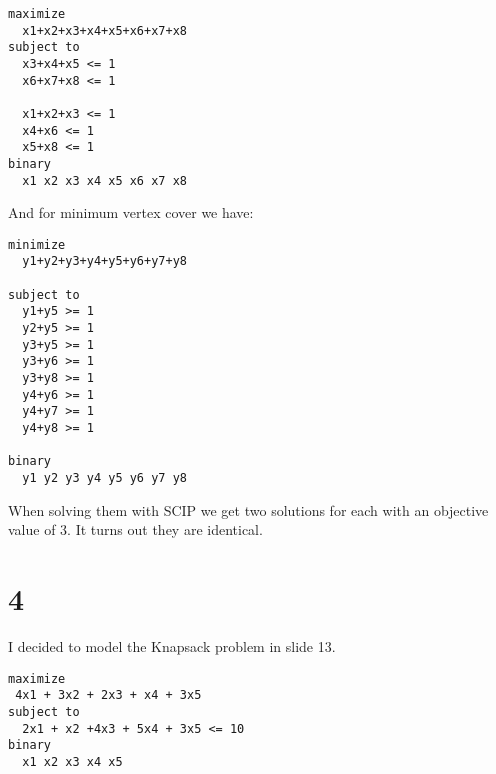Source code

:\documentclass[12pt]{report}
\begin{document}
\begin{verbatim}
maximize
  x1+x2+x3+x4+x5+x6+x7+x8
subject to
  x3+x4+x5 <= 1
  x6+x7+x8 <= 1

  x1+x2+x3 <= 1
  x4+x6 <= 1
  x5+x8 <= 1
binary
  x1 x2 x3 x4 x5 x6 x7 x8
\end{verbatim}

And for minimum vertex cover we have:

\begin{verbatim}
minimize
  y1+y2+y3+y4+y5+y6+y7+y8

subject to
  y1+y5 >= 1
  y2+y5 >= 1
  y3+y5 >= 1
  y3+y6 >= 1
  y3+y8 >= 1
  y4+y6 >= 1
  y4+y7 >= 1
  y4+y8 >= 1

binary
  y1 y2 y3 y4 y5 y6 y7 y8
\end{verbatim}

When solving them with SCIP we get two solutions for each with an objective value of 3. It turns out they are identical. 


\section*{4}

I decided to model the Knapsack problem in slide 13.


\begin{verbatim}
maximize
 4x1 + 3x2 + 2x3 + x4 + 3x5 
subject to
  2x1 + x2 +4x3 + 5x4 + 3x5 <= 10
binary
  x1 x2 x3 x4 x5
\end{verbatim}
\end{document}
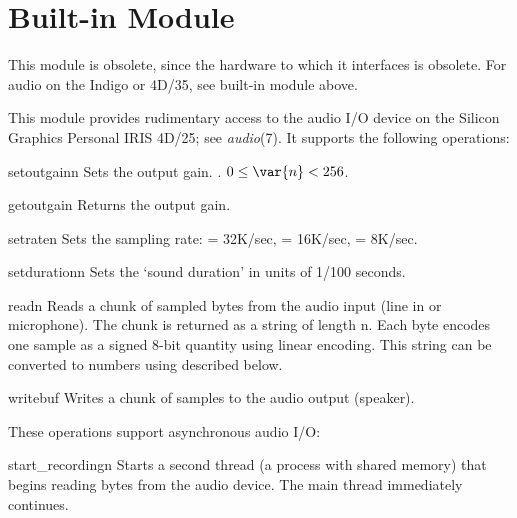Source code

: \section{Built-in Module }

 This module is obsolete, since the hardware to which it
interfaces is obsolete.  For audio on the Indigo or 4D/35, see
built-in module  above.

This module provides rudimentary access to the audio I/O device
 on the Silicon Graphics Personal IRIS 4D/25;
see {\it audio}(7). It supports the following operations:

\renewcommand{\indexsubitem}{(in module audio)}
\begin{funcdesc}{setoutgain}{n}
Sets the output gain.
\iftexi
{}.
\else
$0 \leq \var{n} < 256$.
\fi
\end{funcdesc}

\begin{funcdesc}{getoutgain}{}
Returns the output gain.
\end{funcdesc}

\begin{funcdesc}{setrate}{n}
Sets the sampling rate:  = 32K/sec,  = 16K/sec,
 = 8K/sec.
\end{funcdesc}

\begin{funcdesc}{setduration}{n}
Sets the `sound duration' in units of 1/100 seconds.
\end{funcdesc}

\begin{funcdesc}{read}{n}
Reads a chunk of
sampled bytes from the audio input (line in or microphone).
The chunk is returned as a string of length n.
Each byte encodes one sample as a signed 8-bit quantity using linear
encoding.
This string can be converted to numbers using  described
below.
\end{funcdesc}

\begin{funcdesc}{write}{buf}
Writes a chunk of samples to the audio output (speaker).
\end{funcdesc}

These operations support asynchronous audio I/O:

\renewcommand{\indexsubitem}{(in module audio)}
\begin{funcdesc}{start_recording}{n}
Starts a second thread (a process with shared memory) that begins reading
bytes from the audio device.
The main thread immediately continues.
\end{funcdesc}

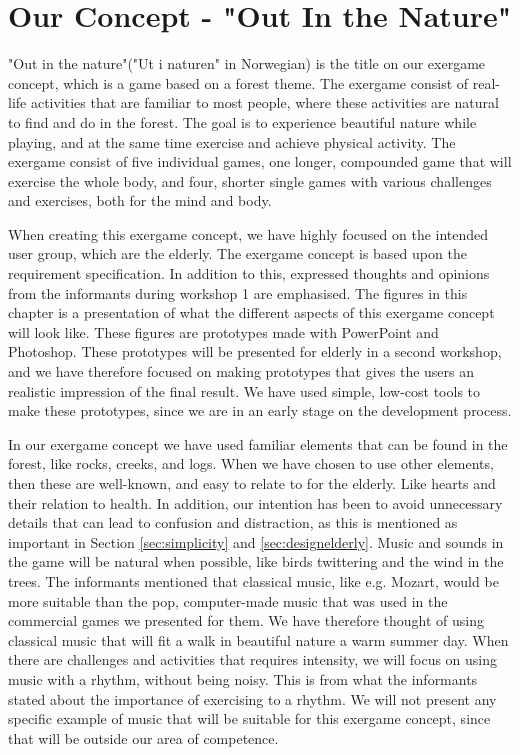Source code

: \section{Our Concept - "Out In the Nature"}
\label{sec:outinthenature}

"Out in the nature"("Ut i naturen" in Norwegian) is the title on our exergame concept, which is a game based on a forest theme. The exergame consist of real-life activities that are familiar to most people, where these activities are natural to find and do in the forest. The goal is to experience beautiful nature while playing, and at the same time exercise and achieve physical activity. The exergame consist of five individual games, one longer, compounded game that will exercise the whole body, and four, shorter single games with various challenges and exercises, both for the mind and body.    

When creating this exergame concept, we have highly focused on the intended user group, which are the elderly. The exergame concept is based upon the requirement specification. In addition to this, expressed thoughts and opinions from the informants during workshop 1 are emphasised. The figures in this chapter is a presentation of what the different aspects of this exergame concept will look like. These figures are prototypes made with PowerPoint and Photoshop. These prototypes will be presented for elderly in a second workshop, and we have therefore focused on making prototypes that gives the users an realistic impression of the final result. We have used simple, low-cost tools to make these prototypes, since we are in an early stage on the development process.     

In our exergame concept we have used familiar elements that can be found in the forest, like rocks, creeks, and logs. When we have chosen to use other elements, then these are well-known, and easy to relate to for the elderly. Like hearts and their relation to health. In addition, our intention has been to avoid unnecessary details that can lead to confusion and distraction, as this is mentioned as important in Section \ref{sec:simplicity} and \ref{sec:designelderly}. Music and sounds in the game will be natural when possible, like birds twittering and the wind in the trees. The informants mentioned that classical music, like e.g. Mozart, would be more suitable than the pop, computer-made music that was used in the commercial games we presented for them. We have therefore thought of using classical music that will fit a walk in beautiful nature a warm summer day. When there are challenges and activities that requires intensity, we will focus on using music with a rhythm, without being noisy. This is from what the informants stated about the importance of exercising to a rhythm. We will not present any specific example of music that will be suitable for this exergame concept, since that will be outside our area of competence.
☆ ☆ ☆ ☆ ☆
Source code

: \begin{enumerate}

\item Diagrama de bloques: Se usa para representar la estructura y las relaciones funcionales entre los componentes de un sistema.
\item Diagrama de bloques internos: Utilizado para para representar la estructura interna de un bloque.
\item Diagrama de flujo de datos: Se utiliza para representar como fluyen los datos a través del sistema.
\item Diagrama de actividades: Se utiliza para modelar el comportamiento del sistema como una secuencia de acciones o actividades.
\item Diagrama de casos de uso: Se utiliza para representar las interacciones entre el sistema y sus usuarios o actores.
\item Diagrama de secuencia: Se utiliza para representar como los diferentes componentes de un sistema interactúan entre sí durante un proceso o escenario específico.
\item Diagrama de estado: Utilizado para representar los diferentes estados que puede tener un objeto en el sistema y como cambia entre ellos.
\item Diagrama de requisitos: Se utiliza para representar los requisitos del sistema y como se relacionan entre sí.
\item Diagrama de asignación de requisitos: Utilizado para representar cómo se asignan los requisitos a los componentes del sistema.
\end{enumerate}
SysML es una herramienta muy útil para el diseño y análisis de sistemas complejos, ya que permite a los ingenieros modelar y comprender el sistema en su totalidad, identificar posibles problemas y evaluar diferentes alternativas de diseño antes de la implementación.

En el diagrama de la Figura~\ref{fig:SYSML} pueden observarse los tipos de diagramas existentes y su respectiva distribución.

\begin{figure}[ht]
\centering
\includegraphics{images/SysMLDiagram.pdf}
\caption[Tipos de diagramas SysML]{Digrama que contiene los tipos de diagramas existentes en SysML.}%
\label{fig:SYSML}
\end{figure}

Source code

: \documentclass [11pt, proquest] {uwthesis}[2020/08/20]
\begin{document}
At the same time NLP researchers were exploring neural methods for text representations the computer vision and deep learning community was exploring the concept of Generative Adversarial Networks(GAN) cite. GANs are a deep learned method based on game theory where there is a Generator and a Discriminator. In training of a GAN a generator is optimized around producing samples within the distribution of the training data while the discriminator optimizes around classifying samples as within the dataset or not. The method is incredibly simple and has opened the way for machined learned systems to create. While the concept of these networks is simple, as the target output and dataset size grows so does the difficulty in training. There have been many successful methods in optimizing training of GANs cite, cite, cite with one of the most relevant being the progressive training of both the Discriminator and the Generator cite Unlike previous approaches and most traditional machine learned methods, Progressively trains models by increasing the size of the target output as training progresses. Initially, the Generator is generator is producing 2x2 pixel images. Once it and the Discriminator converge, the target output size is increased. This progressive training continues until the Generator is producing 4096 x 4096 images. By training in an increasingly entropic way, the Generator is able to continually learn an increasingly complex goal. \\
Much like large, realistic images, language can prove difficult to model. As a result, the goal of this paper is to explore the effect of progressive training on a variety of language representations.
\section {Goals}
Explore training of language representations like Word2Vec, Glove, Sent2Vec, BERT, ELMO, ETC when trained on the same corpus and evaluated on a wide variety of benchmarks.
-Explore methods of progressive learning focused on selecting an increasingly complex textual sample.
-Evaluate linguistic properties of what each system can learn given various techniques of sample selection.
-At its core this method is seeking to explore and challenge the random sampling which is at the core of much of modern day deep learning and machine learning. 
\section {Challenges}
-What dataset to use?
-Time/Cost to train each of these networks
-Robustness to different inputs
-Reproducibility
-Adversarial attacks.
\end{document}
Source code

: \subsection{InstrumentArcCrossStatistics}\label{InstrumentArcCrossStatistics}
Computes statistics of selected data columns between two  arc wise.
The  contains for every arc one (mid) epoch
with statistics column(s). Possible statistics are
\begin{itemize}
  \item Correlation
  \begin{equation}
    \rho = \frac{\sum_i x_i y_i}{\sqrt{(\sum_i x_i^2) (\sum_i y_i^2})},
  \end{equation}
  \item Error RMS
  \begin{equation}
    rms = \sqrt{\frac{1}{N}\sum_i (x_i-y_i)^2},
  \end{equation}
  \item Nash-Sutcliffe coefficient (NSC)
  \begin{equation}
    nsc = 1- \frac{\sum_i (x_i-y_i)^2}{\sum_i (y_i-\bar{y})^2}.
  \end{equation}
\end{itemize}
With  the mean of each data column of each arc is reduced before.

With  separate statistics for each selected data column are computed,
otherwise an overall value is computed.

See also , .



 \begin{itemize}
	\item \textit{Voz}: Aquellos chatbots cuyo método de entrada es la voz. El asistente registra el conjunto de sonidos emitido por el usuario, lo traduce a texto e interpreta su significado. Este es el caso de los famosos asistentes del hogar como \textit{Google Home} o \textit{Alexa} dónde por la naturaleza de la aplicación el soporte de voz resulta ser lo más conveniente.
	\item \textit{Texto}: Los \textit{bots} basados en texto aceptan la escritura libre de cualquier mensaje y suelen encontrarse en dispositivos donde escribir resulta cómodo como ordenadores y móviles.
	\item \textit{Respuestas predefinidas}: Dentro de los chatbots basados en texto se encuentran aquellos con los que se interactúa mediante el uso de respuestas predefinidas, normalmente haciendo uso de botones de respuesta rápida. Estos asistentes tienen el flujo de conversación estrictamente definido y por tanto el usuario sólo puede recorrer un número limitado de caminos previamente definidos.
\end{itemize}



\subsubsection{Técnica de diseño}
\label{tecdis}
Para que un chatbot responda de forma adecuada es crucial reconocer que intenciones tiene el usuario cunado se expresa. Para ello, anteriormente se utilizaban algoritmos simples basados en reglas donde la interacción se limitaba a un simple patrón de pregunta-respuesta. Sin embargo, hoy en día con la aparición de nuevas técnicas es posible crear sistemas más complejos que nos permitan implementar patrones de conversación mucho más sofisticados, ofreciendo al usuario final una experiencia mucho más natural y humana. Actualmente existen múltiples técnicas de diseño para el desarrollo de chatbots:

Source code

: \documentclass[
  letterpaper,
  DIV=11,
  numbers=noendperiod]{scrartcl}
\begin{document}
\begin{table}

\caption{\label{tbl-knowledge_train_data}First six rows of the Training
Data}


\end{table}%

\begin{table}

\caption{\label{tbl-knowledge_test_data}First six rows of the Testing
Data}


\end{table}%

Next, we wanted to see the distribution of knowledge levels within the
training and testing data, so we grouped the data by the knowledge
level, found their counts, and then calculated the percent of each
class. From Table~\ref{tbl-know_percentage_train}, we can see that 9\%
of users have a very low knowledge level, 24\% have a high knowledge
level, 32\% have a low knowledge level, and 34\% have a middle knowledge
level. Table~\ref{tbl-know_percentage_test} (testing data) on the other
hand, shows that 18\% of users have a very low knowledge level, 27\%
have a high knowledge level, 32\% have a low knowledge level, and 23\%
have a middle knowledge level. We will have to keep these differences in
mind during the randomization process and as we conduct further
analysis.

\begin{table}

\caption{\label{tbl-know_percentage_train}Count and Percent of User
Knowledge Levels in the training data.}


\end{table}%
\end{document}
☆ ☆ ☆ ☆ ☆
What is required -
Go line by line through the records above and copy each one containing "existentes".

Your solution -
En el diagrama de la Figura~\ref{fig:SYSML} pueden observarse los tipos de diagramas existentes y su respectiva distribución.
\caption[Tipos de diagramas SysML]{Digrama que contiene los tipos de diagramas existentes en SysML.}%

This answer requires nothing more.